The four positions are:

A: Lacking influence and supportive

B: Powerful and supportive

C: Lacking influence and resistant

D: Powerful and resistant

The further along one of the lines they are, the stronger their position. The four examples illustrate this:

1: Quite influential and very supportive

2: Lacking influence and very resistant

3: Very powerful and a bit supportive

4: A bit powerful and a bit resistant Example diagram b) Having plotted the range of organisations and groups on your chart, talk over these questions and issues.

  • What does the chart look like?
  • Are there enough people and groups to make the push for change or is there a lot of resistance?
  • If the likely resistance is from very powerful people, what can you do to change the balance of power? Do you need to change your plans, or just be prepared for the long haul?
  • How can you get more to shift in the direction of the arrow, from corner C to corner B?
  • Find out why people are resisting. Do they fully understand your proposal? What are their specific objections? Is there anything they should know or you could tell them that might make them think differently?
  • Ask your powerful supporters to approach those who are powerful and resistant to influence them to become more supportive.
  • Help those who support you but are weak to become stronger. Perhaps various groups in the area could join together to be a more powerful voice. What else could you do for each other?

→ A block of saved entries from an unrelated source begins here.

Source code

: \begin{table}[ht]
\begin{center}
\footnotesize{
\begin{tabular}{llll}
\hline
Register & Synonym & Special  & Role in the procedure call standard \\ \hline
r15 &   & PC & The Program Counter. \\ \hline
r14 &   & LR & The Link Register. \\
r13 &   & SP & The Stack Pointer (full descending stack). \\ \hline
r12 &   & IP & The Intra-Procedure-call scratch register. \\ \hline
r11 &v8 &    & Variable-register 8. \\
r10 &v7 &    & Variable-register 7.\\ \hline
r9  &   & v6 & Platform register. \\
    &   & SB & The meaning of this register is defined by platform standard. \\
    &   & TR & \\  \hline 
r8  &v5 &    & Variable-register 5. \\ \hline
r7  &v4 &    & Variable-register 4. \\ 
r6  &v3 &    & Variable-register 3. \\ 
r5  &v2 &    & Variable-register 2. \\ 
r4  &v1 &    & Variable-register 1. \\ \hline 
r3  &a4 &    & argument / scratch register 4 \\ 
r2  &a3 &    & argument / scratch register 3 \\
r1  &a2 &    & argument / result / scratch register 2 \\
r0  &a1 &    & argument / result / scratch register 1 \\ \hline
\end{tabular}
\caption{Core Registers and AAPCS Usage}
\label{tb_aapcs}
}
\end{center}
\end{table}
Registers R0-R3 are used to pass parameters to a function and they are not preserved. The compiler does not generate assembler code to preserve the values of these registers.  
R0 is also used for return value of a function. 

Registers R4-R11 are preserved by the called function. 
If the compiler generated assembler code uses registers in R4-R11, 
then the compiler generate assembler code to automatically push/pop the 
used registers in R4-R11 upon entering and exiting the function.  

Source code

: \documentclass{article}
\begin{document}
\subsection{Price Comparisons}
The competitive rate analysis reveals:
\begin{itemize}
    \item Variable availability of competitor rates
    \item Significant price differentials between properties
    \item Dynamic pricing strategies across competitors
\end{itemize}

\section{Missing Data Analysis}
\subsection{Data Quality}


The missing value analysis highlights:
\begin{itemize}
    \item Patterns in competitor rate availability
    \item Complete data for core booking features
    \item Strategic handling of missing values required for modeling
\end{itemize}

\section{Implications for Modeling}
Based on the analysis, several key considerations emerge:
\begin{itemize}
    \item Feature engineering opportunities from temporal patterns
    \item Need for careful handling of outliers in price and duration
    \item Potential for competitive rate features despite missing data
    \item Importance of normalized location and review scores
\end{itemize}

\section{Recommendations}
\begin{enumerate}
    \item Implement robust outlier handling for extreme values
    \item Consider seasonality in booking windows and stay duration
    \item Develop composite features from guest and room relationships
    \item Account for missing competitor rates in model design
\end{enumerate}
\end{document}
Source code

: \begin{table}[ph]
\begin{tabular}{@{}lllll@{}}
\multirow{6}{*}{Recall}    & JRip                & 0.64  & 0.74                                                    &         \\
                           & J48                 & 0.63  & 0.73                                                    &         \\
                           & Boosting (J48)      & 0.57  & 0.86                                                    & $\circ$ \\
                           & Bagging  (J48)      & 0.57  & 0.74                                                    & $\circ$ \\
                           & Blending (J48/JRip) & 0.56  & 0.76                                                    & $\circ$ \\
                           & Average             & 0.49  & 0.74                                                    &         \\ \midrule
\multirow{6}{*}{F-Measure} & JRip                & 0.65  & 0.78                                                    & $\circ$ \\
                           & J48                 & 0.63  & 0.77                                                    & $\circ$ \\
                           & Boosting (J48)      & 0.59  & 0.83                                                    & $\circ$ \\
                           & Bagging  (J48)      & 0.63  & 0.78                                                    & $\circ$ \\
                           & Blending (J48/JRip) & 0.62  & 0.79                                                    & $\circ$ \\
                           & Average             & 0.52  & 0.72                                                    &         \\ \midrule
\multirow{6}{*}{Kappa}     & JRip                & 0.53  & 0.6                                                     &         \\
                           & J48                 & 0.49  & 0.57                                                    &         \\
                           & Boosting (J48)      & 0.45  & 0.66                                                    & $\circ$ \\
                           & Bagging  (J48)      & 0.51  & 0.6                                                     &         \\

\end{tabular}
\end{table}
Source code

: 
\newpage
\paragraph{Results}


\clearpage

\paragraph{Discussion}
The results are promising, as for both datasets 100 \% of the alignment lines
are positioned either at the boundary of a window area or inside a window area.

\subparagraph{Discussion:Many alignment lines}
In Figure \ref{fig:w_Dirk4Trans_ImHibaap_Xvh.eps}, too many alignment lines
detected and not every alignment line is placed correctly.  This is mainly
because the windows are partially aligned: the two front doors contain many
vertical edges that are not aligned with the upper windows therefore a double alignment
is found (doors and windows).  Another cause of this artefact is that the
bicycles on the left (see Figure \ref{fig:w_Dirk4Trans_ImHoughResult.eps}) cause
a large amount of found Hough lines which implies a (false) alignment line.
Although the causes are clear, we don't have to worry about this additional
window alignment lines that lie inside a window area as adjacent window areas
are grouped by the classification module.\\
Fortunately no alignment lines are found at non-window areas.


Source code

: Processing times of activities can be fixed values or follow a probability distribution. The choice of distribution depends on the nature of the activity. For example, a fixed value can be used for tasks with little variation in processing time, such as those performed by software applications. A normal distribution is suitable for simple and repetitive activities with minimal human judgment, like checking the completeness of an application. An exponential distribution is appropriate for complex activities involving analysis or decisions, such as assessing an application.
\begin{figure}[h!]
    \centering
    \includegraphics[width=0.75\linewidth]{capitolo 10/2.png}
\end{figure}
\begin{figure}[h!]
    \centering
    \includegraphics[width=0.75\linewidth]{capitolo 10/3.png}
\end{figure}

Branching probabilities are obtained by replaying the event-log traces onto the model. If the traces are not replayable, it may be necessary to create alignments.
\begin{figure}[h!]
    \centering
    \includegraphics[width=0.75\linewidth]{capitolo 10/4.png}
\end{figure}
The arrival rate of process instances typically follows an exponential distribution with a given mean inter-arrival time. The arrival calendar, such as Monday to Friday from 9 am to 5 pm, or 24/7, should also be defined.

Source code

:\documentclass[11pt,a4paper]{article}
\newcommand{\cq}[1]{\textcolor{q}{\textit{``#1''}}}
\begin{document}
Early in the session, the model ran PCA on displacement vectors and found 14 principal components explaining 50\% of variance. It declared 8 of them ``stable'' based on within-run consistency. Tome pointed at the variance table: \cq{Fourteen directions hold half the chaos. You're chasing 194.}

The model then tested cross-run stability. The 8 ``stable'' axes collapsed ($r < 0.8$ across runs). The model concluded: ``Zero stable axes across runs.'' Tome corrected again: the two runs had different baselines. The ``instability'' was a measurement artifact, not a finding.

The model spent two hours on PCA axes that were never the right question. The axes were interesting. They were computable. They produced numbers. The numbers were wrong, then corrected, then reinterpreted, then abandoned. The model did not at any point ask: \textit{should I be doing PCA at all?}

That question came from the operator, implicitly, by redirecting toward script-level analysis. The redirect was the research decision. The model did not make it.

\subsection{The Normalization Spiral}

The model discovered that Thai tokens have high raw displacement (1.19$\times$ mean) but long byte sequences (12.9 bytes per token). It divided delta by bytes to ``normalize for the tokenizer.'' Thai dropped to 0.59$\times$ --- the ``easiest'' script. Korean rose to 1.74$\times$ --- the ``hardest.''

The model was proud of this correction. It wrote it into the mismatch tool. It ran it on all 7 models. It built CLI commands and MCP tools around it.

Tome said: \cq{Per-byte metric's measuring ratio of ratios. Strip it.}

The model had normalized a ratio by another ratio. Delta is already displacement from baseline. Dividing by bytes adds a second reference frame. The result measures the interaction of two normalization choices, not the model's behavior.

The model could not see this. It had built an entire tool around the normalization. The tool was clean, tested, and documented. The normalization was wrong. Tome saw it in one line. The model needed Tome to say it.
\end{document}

c) And finally, practise your approaches to different groups or organisations, depending on their position on the diagram. Do some quick role-plays. There is a powerful person or group you are sure is on your side, perhaps the local MP. You set up a meeting with her or him. Act it out. What’s your approach? What are you asking? On the other hand, you know the two local councillors are dead against your plans. And they have a lot of clout locally. What’s your line now? Try it out. You could try a number of role-plays all together or break into small groups to try out different examples so more of the group has a chance to have a go.